John manages Healthcare IT Central, the leading career Health IT job board. He also organizes the first of its kind conference and community focused on healthcare marketing, Healthcare and IT Marketing Conference, and a healthcare IT conference, EXPO.health, focused on practical healthcare IT innovation. John is an advisor to multiple healthcare IT companies. John is highly involved in social media, and in addition to his blogs can be found on Twitter: @techguy.


  • It has already happened in Medicine, but we have not yet accepted it.

    However, the solution is not search and Info buttons, but rather it is Clinical Decision Support. The Doctor does not have time to search every condition within the context of a ten minute visit. The correct answer must be provided seamlessly and automatically and must include a simplified way to implement the suggestion

    I suggest you read our paper on this:
    Clinical Decision Support for Medical Students

    Which begins with:
    “In this age, we aspire to practice evidence-based medicine , which has been described as an approach that applies “the best available evidence gained from the scientific method to medical decision making.” (Sackett DL, Rosenberg WM, Gray JA et al) Instead, we are more likely to practice memory-based medicine meaning that “Current medical practice relies heavily on the unaided mind to recall a great amount of detailed knowledge.”(Crane RM) Our failure to practice evidence based medicine is endemic throughout medical care, as documented by McGlynn et. al. who found that barely 55% of patients get recommended care, and that this could be seen in the management of multiple conditions (Figures 1 & 2). Furthermore, the average time from the discovery of a medical advance to reach patients is 17 years – because of the slow adoption of practice changes.(Balas EA, Boren SA) ….”

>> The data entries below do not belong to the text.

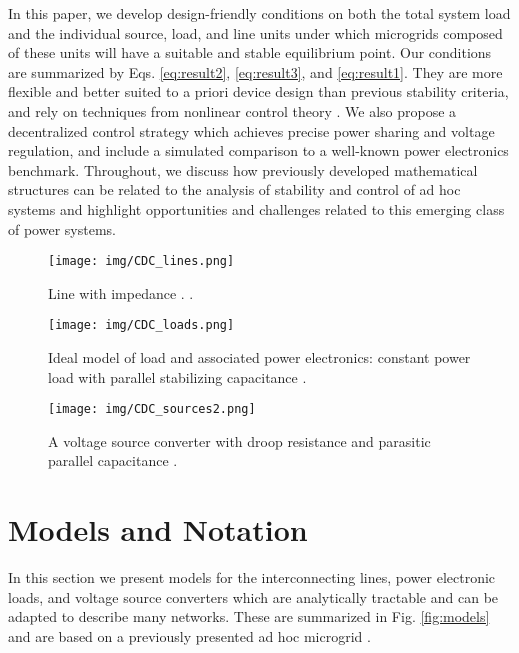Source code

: \documentclass[letterpaper, 10 pt, conference]{ieeeconf}
\begin{document}
In this paper, we develop design-friendly conditions on both the total system load and the individual source, load, and line units under which microgrids composed of these units will have a suitable and stable equilibrium point. Our conditions are summarized by Eqs. \eqref{eq:result2}, \eqref{eq:result3}, and \eqref{eq:result1}. They are more flexible and better suited to a priori device design than previous stability criteria, and rely on techniques from nonlinear control theory \cite{Brayton:1964gr,Jeltsema:2003jz,Jeltsema:2009jd,Feijer:2010ia}. We also propose a decentralized control strategy which achieves precise power sharing and voltage regulation, and include a simulated comparison to a well-known power electronics benchmark. Throughout, we discuss how previously developed mathematical structures can be related to the analysis of stability and control of ad hoc systems and highlight opportunities and challenges related to this emerging class of power systems.

\begin{figure*}[b!]
\begin{subfigure}{.271\textwidth}
  \centering
  \texttt{[image: img/CDC\_lines.png]}
  \caption{Line with impedance . .\newline}
  \label{fig:line}
\end{subfigure}
\hfill
\begin{subfigure}{.314\textwidth}
  \centering
  \texttt{[image: img/CDC\_loads.png]}
  \caption{Ideal model of load and associated power electronics: constant power load with parallel stabilizing capacitance .}
  \label{fig:load}
\end{subfigure}
\hfill
\begin{subfigure}{.314\textwidth}
  \centering
  \texttt{[image: img/CDC\_sources2.png]}
  \caption{A voltage source converter with droop resistance  and parasitic parallel capacitance .}
  \label{fig:source}
\end{subfigure}
\caption{Representations of lines, loads, and sources in our dc microgrid.}
\label{fig:models}
\end{figure*}

\section{Models and Notation}\label{sec:models}

In this section we present models for the interconnecting lines, power electronic loads, and voltage source converters which are analytically tractable and can be adapted to describe many networks. These are summarized in Fig. \ref{fig:models} and are based on a previously presented ad hoc microgrid \cite{ugrid}.
\end{document}
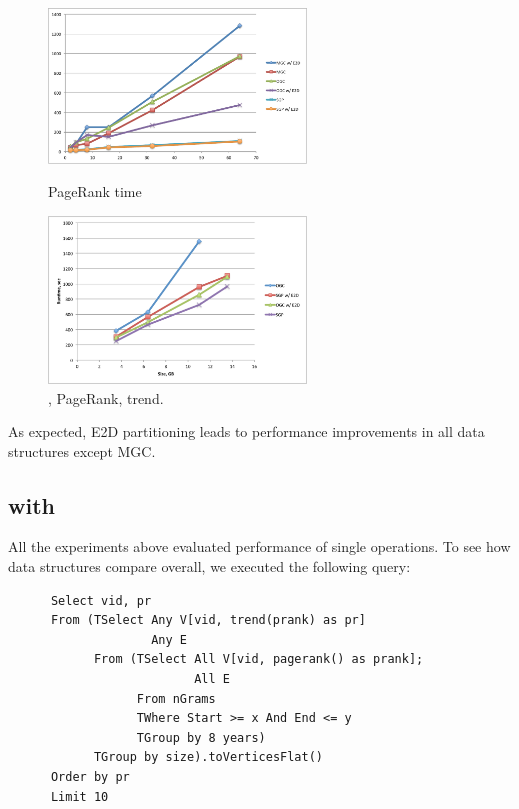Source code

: \begin{figure}[t]
\centering
\begin{minipage}{3in}
  \centering
  \includegraphics[width=2.7in]{figs/pagerank.pdf}
  \vspace{-0.1in}
  \caption{PageRank time}
  \label{fig:pagerank}
  \vspace{-0.1in}
\end{minipage}
\begin{minipage}{3in}
  \centering
\includegraphics[width=2.7in]{figs/complexq.pdf}
  \vspace{-0.1in}
\caption{, PageRank, trend.}
\label{fig:complexq}
  \vspace{-0.1in}
\end{minipage}
\end{figure}

As expected, E2D partitioning leads to performance improvements in all
data structures except MGC.

\subsection{ with }

All the experiments above evaluated performance of single operations.
To see how data structures compare overall, we executed the following
query:

\begin{small}
\begin{verbatim}
      Select vid, pr
      From (TSelect Any V[vid, trend(prank) as pr]
                    Any E
            From (TSelect All V[vid, pagerank() as prank]; 
                          All E
                  From nGrams
                  TWhere Start >= x And End <= y
                  TGroup by 8 years)
            TGroup by size).toVerticesFlat()
      Order by pr
      Limit 10
\end{verbatim}
\end{small}

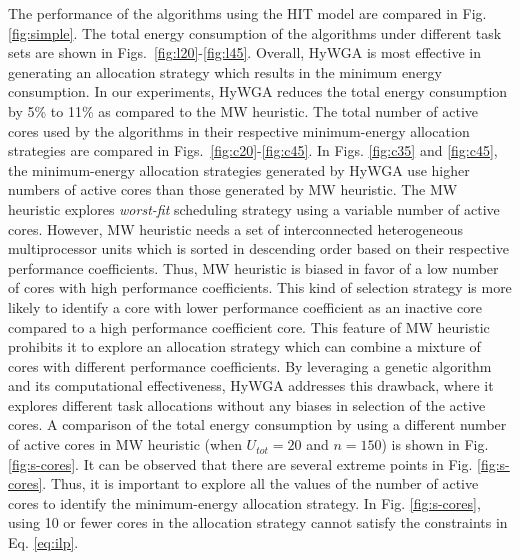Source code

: \documentclass[conference]{IEEEtran}
\begin{document}
The performance of the algorithms using the HIT model are compared in Fig. \ref{fig:simple}.
The total energy consumption of the algorithms under different task sets are shown in Figs.~\ref{fig:l20}-\ref{fig:l45}.
Overall, HyWGA is most effective in generating an allocation strategy which results in the minimum energy consumption. 
In our experiments, HyWGA reduces the total energy consumption by 5\% to 11\% as compared to the MW heuristic.
The total number of active cores used by the algorithms in their respective minimum-energy allocation strategies
are compared in Figs.~\ref{fig:c20}-\ref{fig:c45}. 
In Figs. \ref{fig:c35} and \ref{fig:c45}, the minimum-energy allocation strategies
generated by HyWGA use higher numbers of active cores than those generated by MW heuristic.
The MW heuristic explores \emph{worst-fit} scheduling strategy using a variable number of active cores. However, MW heuristic needs  a set
of interconnected heterogeneous multiprocessor units which is sorted in descending order based on their respective performance coefficients.
Thus, MW heuristic is biased in favor of a low number of cores with high performance coefficients. This kind of selection strategy is more likely to identify
a core with lower performance coefficient as an inactive core compared to a high performance coefficient core. 
This feature of MW heuristic prohibits it to explore an allocation strategy which can combine a mixture of cores with different 
performance coefficients. 
By leveraging a genetic algorithm and its computational effectiveness, HyWGA addresses this drawback, where it explores different task allocations without any biases in selection of the active cores. 
A comparison of the total energy consumption by using a different number of active cores in MW heuristic (when $U_{tot}=20$ and $n=150$)
is shown in Fig. \ref{fig:s-cores}. It can be observed that there are several extreme points in Fig. \ref{fig:s-cores}. 
Thus, it is important to explore all the values of the number of active cores to identify the minimum-energy allocation strategy. In Fig. \ref{fig:s-cores}, 
using 10 or fewer cores in the allocation strategy cannot satisfy the constraints in Eq. \ref{eq:ilp}. 
\end{document}
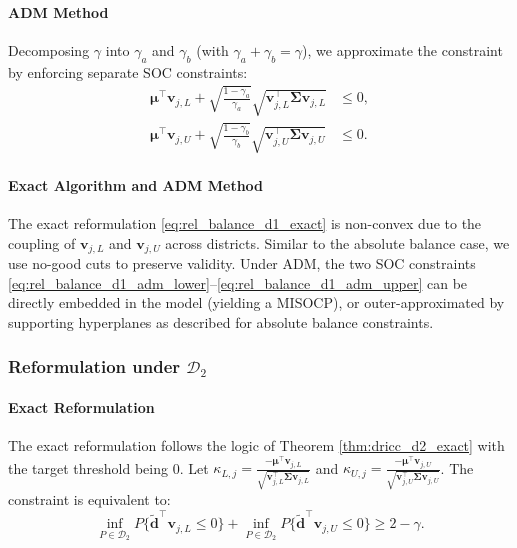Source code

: \documentclass[preprint,12pt,authoryear]{elsarticle}
\begin{document}
\paragraph{ADM Method}
Decomposing $\gamma$ into $\gamma_a$ and $\gamma_b$ (with $\gamma_a + \gamma_b = \gamma$), we approximate the constraint by enforcing separate SOC constraints:
\begin{align}
\boldsymbol{\mu}^\top \mathbf{v}_{j,L} + \sqrt{\frac{1-\gamma_a}{\gamma_a}} \sqrt{\mathbf{v}_{j,L}^\top \boldsymbol{\Sigma} \mathbf{v}_{j,L}} &\leqslant 0, \label{eq:rel_balance_d1_adm_lower} \\
\boldsymbol{\mu}^\top \mathbf{v}_{j,U} + \sqrt{\frac{1-\gamma_b}{\gamma_b}} \sqrt{\mathbf{v}_{j,U}^\top \boldsymbol{\Sigma} \mathbf{v}_{j,U}} &\leqslant 0. \label{eq:rel_balance_d1_adm_upper}
\end{align}

\paragraph{Exact Algorithm and ADM Method}
The exact reformulation \eqref{eq:rel_balance_d1_exact} is non-convex due to the coupling of $\mathbf{v}_{j,L}$ and $\mathbf{v}_{j,U}$ across districts. Similar to the absolute balance case, we use no-good cuts to preserve validity. Under ADM, the two SOC constraints \eqref{eq:rel_balance_d1_adm_lower}--\eqref{eq:rel_balance_d1_adm_upper} can be directly embedded in the model (yielding a MISOCP), or outer-approximated by supporting hyperplanes as described for absolute balance constraints.

\subsubsection{Reformulation under $\mathcal{D}_2$}

\paragraph{Exact Reformulation}
The exact reformulation follows the logic of Theorem \ref{thm:dricc_d2_exact} with the target threshold being 0. Let $\kappa_{L,j} = \frac{-\boldsymbol{\mu}^\top \mathbf{v}_{j,L}}{\sqrt{\mathbf{v}_{j,L}^\top \boldsymbol{\Sigma} \mathbf{v}_{j,L}}}$ and $\kappa_{U,j} = \frac{-\boldsymbol{\mu}^\top \mathbf{v}_{j,U}}{\sqrt{\mathbf{v}_{j,U}^\top \boldsymbol{\Sigma} \mathbf{v}_{j,U}}}$. The constraint is equivalent to:
\begin{equation}
\inf_{P \in \mathcal{D}_2} P \{ \tilde{\mathbf{d}}^\top \mathbf{v}_{j,L} \leqslant 0 \} + \inf_{P \in \mathcal{D}_2} P \{ \tilde{\mathbf{d}}^\top \mathbf{v}_{j,U} \leqslant 0 \} \geqslant 2 - \gamma.
\end{equation}
\end{document}
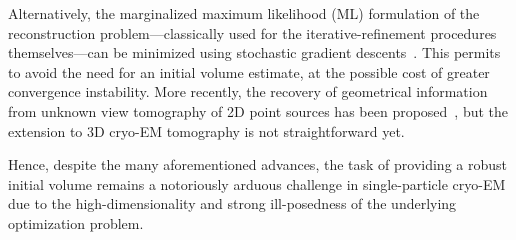 Alternatively, the  marginalized maximum likelihood (ML) formulation of the reconstruction problem---classically used for the iterative-refinement procedures themselves---can be minimized using stochastic gradient descents~\cite{punjani2017cryosparc}. This permits to avoid the need for an initial volume estimate, at the possible cost of greater convergence instability. More recently, the recovery of geometrical information from unknown view tomography of 2D point sources has been proposed~\cite{zehni2019distance}, but the extension to 3D cryo-EM tomography is not straightforward yet.

Hence, despite the many aforementioned advances, the task of providing a robust initial volume remains a notoriously arduous challenge in single-particle cryo-EM due to the high-dimensionality and strong ill-posedness of the underlying optimization problem.

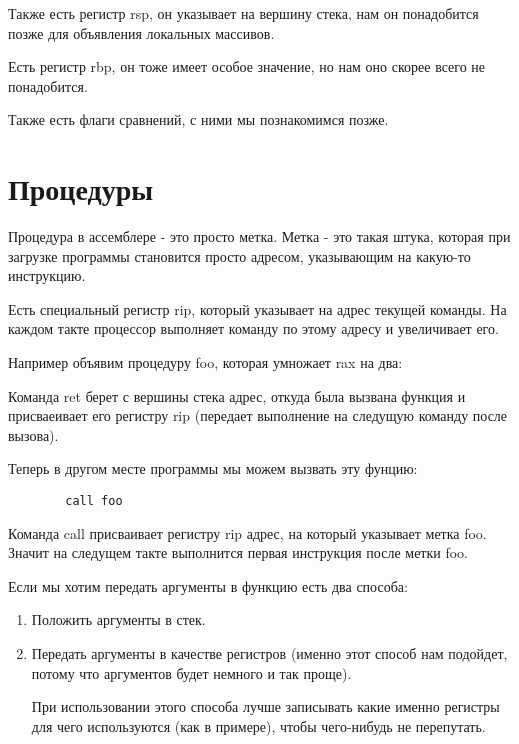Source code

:\documentclass[a4paper,12pt]{article}
\begin{document}
Также есть регистр rsp, он указывает на вершину стека, нам он
понадобится позже для объявления локальных массивов.

Есть регистр rbp, он тоже имеет особое значение, но нам оно скорее
всего не понадобится.

Также есть флаги сравнений, с ними мы познакомимся позже.

\section{Процедуры}

Процедура в ассемблере - это просто метка. Метка - это такая штука,
которая при загрузке программы становится просто адресом, указывающим
на какую-то инструкцию.

Есть специальный регистр rip, который указывает на адрес текущей
команды. На каждом такте процессор выполняет команду по этому адресу и
увеличивает его.

Например объявим процедуру foo, которая умножает rax на два:



Команда ret берет с вершины стека адрес, откуда была вызвана функция и
присваеивает его регистру rip (передает выполнение на следущую команду
после вызова).

Теперь в другом месте программы мы можем вызвать эту фунцию:

\begin{lstlisting}
        call foo            
\end{lstlisting}

Команда call присваивает регистру rip адрес, на который указывает
метка foo. Значит на следущем такте выполнится первая инструкция после
метки foo.

Если мы хотим передать аргументы в функцию есть два способа:

\begin{enumerate}
  \item Положить аргументы в стек.

    
      
  \item Передать аргументы в качестве регистров (именно этот способ
    нам подойдет, потому что аргументов будет немного и так проще).

    
          
    При использовании этого способа лучше записывать какие именно
    регистры для чего используются (как в примере), чтобы чего-нибудь
    не перепутать.

\end{enumerate}
\end{document}
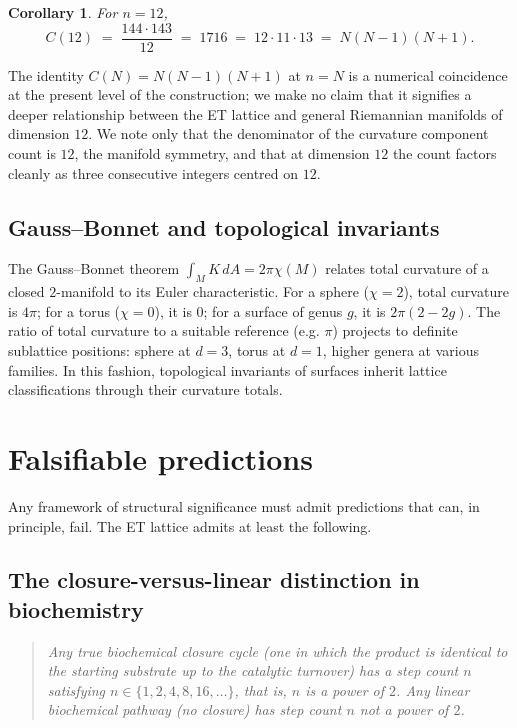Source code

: \documentclass[11pt,a4paper]{article}
\newtheorem{corollary}[theorem]{Corollary}
\theoremstyle{definition}
\theoremstyle{remark}
\begin{document}
\begin{corollary}\label{cor:1716}
For $n=12$,
\[
C(12) \;=\; \frac{144\cdot 143}{12} \;=\; 1716 \;=\; 12\cdot 11\cdot 13 \;=\; N(N-1)(N+1).
\]
\end{corollary}

The identity $C(N) = N(N-1)(N+1)$ at $n=N$ is a numerical coincidence at the present level of the construction; we make no claim that it signifies a deeper relationship between the ET lattice and general Riemannian manifolds of dimension $12$. We note only that the denominator of the curvature component count is $12$, the manifold symmetry, and that at dimension $12$ the count factors cleanly as three consecutive integers centred on $12$.

\subsection{Gauss--Bonnet and topological invariants}

The Gauss--Bonnet theorem $\int_{M}K\,dA = 2\pi\chi(M)$ relates total curvature of a closed $2$-manifold to its Euler characteristic. For a sphere ($\chi=2$), total curvature is $4\pi$; for a torus ($\chi=0$), it is $0$; for a surface of genus $g$, it is $2\pi(2-2g)$. The ratio of total curvature to a suitable reference (e.g. $\pi$) projects to definite sublattice positions: sphere at $d=3$, torus at $d=1$, higher genera at various families. In this fashion, topological invariants of surfaces inherit lattice classifications through their curvature totals.

\section{Falsifiable predictions}\label{sec:predictions}

Any framework of structural significance must admit predictions that can, in principle, fail. The ET lattice admits at least the following.

\subsection{The closure-versus-linear distinction in biochemistry}

\begin{quote}\itshape
Any true biochemical closure cycle (one in which the product is identical to the starting substrate up to the catalytic turnover) has a step count $n$ satisfying $n\in\{1,2,4,8,16,\ldots\}$, that is, $n$ is a power of $2$. Any linear biochemical pathway (no closure) has step count $n$ not a power of $2$.
\end{quote}
\end{document}
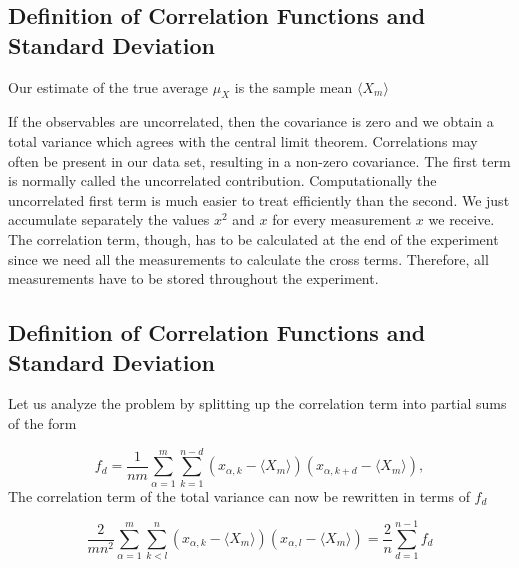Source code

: \documentclass[%
oneside,                 %
final,                   %
10pt]{article}
\newenvironment{block_mdfboxadmon}[1][]{
\begin{block_mdfboxmdframed}[frametitle=#1]
}
{
\end{block_mdfboxmdframed}
}
\begin{document}
\subsection{Definition of Correlation Functions and Standard Deviation}

\begin{block_mdfboxadmon}[]
Our estimate of the true average $\mu_{X}$ is the sample mean $\langle X_m \rangle$

If the 
observables are uncorrelated, then the covariance is zero and we obtain a total variance
which agrees with the central limit theorem. Correlations may often be present in our data set, resulting in a non-zero covariance.  The first term is normally called the uncorrelated 
contribution.
Computationally the uncorrelated first term is much easier to treat
efficiently than the second.
We just accumulate separately the values $x^2$ and $x$ for every
measurement $x$ we receive. The correlation term, though, has to be
calculated at the end of the experiment since we need all the
measurements to calculate the cross terms. Therefore, all measurements
have to be stored throughout the experiment.
\end{block_mdfboxadmon} %



\subsection{Definition of Correlation Functions and Standard Deviation}

\begin{block_mdfboxadmon}[]

Let us analyze the problem by splitting up the correlation term into
partial sums of the form

\begin{equation*}
f_d = \frac{1}{nm}\sum_{\alpha=1}^m\sum_{k=1}^{n-d}(x_{\alpha,k}-\langle X_m \rangle)(x_{\alpha,k+d}-\langle X_m \rangle),
\end{equation*}
The correlation term of the total variance can now be rewritten in terms of
$f_d$

\begin{equation*}
\frac{2}{mn^2}\sum_{\alpha=1}^m\sum_{k<l}^n (x_{\alpha,k}-\langle X_m \rangle)(x_{\alpha,l}-\langle X_m \rangle)=
\frac{2}{n}\sum_{d=1}^{n-1} f_d
\end{equation*}
\end{block_mdfboxadmon} %
\end{document}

    Searching is ok and is currently the only game in town, but CDS is what is desperately needed. Unfortunately, EHRs with their strong reliance on free text, are not getting us closer to this goal (And currently seem to be slowing our progress. CDS is very specialty specific and EHRs are generic. Our reliance on the one size fits none EHR approach is hindering real CDS.

  • This reminds me of a quote I heard in law school. Apparently, John Marshall, the great jurist, was home from law school after his first year. A young “lady” (he called her) was trying to converse with him, and asked “how many laws he had learned.”
    As an attorney, I find this amusing, but I know that’s what John Q Public thinks – that I know a lot of laws. But that isn’t how practicing law works. It’s understanding how ALL OF IT WORKS TOGETHER that is important.

    So also is it true of medicine. Knowing lots of medical facts and information is not the key. Knowing how it works together or how it isn’t working together is what makes the difference. A computer or online resource is limited in that regard, and it is only a resource, should not be a crutch or substitute for a doctor.

    The most efficient effective computer on the planet is still the trained human brain.